WORK INSTRUCTIONS – Print every record exactly as it appears. Leave the pictures out.

Records from a collection –
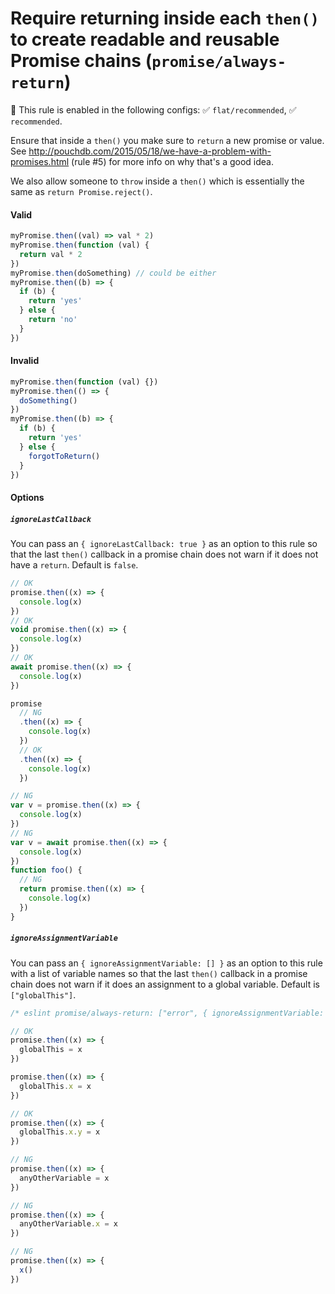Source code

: # Require returning inside each `then()` to create readable and reusable Promise chains (`promise/always-return`)

💼 This rule is enabled in the following configs: ✅ `flat/recommended`, ✅
`recommended`.

<!-- end auto-generated rule header -->

Ensure that inside a `then()` you make sure to `return` a new promise or value.
See http://pouchdb.com/2015/05/18/we-have-a-problem-with-promises.html (rule #5)
for more info on why that's a good idea.

We also allow someone to `throw` inside a `then()` which is essentially the same
as `return Promise.reject()`.

#### Valid

```js
myPromise.then((val) => val * 2)
myPromise.then(function (val) {
  return val * 2
})
myPromise.then(doSomething) // could be either
myPromise.then((b) => {
  if (b) {
    return 'yes'
  } else {
    return 'no'
  }
})
```

#### Invalid

```js
myPromise.then(function (val) {})
myPromise.then(() => {
  doSomething()
})
myPromise.then((b) => {
  if (b) {
    return 'yes'
  } else {
    forgotToReturn()
  }
})
```

#### Options

##### `ignoreLastCallback`

You can pass an `{ ignoreLastCallback: true }` as an option to this rule so that
the last `then()` callback in a promise chain does not warn if it does not have
a `return`. Default is `false`.

```js
// OK
promise.then((x) => {
  console.log(x)
})
// OK
void promise.then((x) => {
  console.log(x)
})
// OK
await promise.then((x) => {
  console.log(x)
})

promise
  // NG
  .then((x) => {
    console.log(x)
  })
  // OK
  .then((x) => {
    console.log(x)
  })

// NG
var v = promise.then((x) => {
  console.log(x)
})
// NG
var v = await promise.then((x) => {
  console.log(x)
})
function foo() {
  // NG
  return promise.then((x) => {
    console.log(x)
  })
}
```

##### `ignoreAssignmentVariable`

You can pass an `{ ignoreAssignmentVariable: [] }` as an option to this rule
with a list of variable names so that the last `then()` callback in a promise
chain does not warn if it does an assignment to a global variable. Default is
`["globalThis"]`.

```js
/* eslint promise/always-return: ["error", { ignoreAssignmentVariable: ["globalThis"] }] */

// OK
promise.then((x) => {
  globalThis = x
})

promise.then((x) => {
  globalThis.x = x
})

// OK
promise.then((x) => {
  globalThis.x.y = x
})

// NG
promise.then((x) => {
  anyOtherVariable = x
})

// NG
promise.then((x) => {
  anyOtherVariable.x = x
})

// NG
promise.then((x) => {
  x()
})
```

EXERCISE RESULT –
Source code

: # Require returning inside each `then()` to create readable and reusable Promise chains (`promise/always-return`)

💼 This rule is enabled in the following configs: ✅ `flat/recommended`, ✅
`recommended`.

<!-- end auto-generated rule header -->

Ensure that inside a `then()` you make sure to `return` a new promise or value.
See http://pouchdb.com/2015/05/18/we-have-a-problem-with-promises.html (rule #5)
for more info on why that's a good idea.

We also allow someone to `throw` inside a `then()` which is essentially the same
as `return Promise.reject()`.

#### Valid

```js
myPromise.then((val) => val * 2)
myPromise.then(function (val) {
  return val * 2
})
myPromise.then(doSomething) // could be either
myPromise.then((b) => {
  if (b) {
    return 'yes'
  } else {
    return 'no'
  }
})
```

#### Invalid

```js
myPromise.then(function (val) {})
myPromise.then(() => {
  doSomething()
})
myPromise.then((b) => {
  if (b) {
    return 'yes'
  } else {
    forgotToReturn()
  }
})
```

#### Options

##### `ignoreLastCallback`

You can pass an `{ ignoreLastCallback: true }` as an option to this rule so that
the last `then()` callback in a promise chain does not warn if it does not have
a `return`. Default is `false`.

```js
// OK
promise.then((x) => {
  console.log(x)
})
// OK
void promise.then((x) => {
  console.log(x)
})
// OK
await promise.then((x) => {
  console.log(x)
})

promise
  // NG
  .then((x) => {
    console.log(x)
  })
  // OK
  .then((x) => {
    console.log(x)
  })

// NG
var v = promise.then((x) => {
  console.log(x)
})
// NG
var v = await promise.then((x) => {
  console.log(x)
})
function foo() {
  // NG
  return promise.then((x) => {
    console.log(x)
  })
}
```

##### `ignoreAssignmentVariable`

You can pass an `{ ignoreAssignmentVariable: [] }` as an option to this rule
with a list of variable names so that the last `then()` callback in a promise
chain does not warn if it does an assignment to a global variable. Default is
`["globalThis"]`.

```js
/* eslint promise/always-return: ["error", { ignoreAssignmentVariable: ["globalThis"] }] */

// OK
promise.then((x) => {
  globalThis = x
})

promise.then((x) => {
  globalThis.x = x
})

// OK
promise.then((x) => {
  globalThis.x.y = x
})

// NG
promise.then((x) => {
  anyOtherVariable = x
})

// NG
promise.then((x) => {
  anyOtherVariable.x = x
})

// NG
promise.then((x) => {
  x()
})
```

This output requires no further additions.